NonConvexity of neural networks

I don’t remember where I heard this arguement but it was a pretty interesting one and I couldn’t remember the entire reasoning and so as I began to think about it, I figured some of it out and I believe it is pretty reasonable. We have all argued that neural networks are difficult to optimize because they are non-convex(or non-concave) for that matter. What we don’t talk about so much is why is it that they are non-convex. It probably has simpler answers where you will argue something about the non-linearities involved. This post has to do with a much more interesting answer.

To understand the reasoning, we have to argue that if the function has atleast two local minimas such that their mid-point is not a local minima, the function is non-convex. In formal terms, $$\text{If }\exists x,y \in Dom(f) \hspace{5pt }s.t.\hspace{5pt} g(x) = g(y) = 0 $$ and $$\forall z\in [x,y] \text{ s.t. } g(z) \neq 0 $$ where $g(x)$ is a subgradient at $x$ the function is non-convex.

This is pretty simple to follow from the Mid-point value theorem and the definition of convexity.

Consider a neural network $F(\cdot)$ with a few layers and name three layers $L_1, L_2$ and $ L_3$ Consider nodes $a$ and $b$ in $L_1$ and $c$ and $d$ in $L_2$.Let the parameters connecting node $i$ to $j$ be called $w_{ij}$.

Thee arguement to the function can be thought of as $A=[\cdots w_{ac}, w_{ad}, \cdots , w_{bc}, w_{bd}\cdots]$ and the function evaluation as $f(A)$. Consider $B=[\cdots w_{ad}, w_{ac},\cdots, w_{bd}, w_{bc}, \cdots]$. I can claim that there exists a $B$ i.e. where $ w_{ad}, w_{ac}$ and $ w_{bd}, w_{bc} $ are swapped respectively, there exists an ordering of the other weights(permute the other edges) such that the function evaluation remains same. It is pretty easy to see how it can be true.

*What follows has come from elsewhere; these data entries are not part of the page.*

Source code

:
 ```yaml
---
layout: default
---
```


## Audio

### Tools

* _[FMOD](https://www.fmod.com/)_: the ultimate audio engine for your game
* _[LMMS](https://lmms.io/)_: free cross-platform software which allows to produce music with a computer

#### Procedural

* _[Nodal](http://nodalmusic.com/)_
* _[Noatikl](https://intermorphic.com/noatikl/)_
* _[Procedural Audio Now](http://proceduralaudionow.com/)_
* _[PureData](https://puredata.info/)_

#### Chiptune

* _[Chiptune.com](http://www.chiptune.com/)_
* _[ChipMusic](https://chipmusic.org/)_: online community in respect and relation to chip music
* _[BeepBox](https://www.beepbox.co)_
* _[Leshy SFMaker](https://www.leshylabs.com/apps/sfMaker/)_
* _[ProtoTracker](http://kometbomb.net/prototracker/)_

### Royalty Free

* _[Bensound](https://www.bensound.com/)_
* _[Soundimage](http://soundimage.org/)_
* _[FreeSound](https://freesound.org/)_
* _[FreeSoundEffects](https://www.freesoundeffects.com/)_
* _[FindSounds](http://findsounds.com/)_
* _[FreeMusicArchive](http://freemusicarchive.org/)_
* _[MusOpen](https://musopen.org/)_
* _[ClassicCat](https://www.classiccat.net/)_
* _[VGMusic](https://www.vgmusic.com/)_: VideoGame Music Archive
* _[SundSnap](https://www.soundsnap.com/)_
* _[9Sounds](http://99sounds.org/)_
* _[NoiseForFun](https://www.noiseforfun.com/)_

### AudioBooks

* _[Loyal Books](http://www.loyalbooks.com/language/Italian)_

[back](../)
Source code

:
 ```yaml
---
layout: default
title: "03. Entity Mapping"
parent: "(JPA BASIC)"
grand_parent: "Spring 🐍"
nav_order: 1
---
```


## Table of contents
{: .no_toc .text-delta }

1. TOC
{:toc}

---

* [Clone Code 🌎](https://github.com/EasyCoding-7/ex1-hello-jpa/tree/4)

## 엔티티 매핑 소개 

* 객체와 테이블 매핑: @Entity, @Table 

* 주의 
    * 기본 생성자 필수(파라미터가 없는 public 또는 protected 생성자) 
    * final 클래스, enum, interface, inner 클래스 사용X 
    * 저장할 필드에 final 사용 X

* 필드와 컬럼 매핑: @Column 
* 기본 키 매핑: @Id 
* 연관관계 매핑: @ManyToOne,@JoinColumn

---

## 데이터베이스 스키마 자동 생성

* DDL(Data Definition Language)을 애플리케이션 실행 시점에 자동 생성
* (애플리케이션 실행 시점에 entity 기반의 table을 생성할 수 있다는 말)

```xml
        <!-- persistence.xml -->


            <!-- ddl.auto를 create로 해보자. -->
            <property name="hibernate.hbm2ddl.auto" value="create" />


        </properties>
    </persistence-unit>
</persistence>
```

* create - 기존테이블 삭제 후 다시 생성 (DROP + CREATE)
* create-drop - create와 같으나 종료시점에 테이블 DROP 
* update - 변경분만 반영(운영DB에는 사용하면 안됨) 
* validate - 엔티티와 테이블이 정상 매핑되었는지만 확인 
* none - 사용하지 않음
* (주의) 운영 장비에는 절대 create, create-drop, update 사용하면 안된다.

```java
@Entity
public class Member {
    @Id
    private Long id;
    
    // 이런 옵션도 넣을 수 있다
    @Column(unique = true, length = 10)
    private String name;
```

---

Look at the following picture where the reg edges come into one node and the green into another.

Before permutation!
For reference consider

  • The first red edge coming out of the top left node as $w_{ac}$
  • The gree edge out of the same node as $w_{ad}$.
  • The red edge out of the second node in the same layer as $w_{bc}$
  • The green edge out of the second node as $ w_{bd} $.

Connect all edges coming in to $L_2$ from $L_1$ into node $d$ to node $c$ and vice versa and then shift the origin of all outgoing edges from node $c$ to $L_3$ to node $d$ and vice versa. What you have acheived is the network that you would have achieved by holding the two nodes by your hand and manually exchanging their positions while keeping the connecting edges intact. And Voila! now you have $A, B \in dom(F)$ where $F(A) = F(B) $.

Now look at them after the edges are shifted.

After permutation!

The natural doubt you might suddenly have is What about a linear network ? . Well, it is a well known fact that such a function can be stated as $F(x; A, b) = Ax + b$ for some matrix $A$ and vector $B$. And as you know, linear layers do not have a maxima or a minima and hence the whole assumption we made about having $g(x) = 0$ i.e. zero subgradients, do not hold. Thus, it does not contradict the statement given earlier.

We will also need to understand how it holds the other point about there existing some point between the local optimas such that it does not have the same value as the optima. To understand this lets look at simplified representation of $F(\cdot)$. Instead, of taking the weights of the edges to be the arguements of $F(\cdot)$, let the nodes be the arguements.
$$F(n_{1,1}, n_{1, 2}, \cdots, n_{3,1}\cdots)$$ where $n_{i, j}$ is the $j^{th}$ node in $i^{th}$ layer. $$n_{i,j} = \sum_{j = 1}^k w_{j,k}^{i-1}\sigma (n_{i-1, k})$$ where $w_{j,k}^{i-1}$ is the weight connecting the $k^{th}$ node in ${i-1}^{th}$ layer to the $j^{th}$ node in layer $i$.

Note that the transformation from the earlier definition to this definition is many-to-one and not one-to-one, which is easy to guess because of the reduction in the number of parameters.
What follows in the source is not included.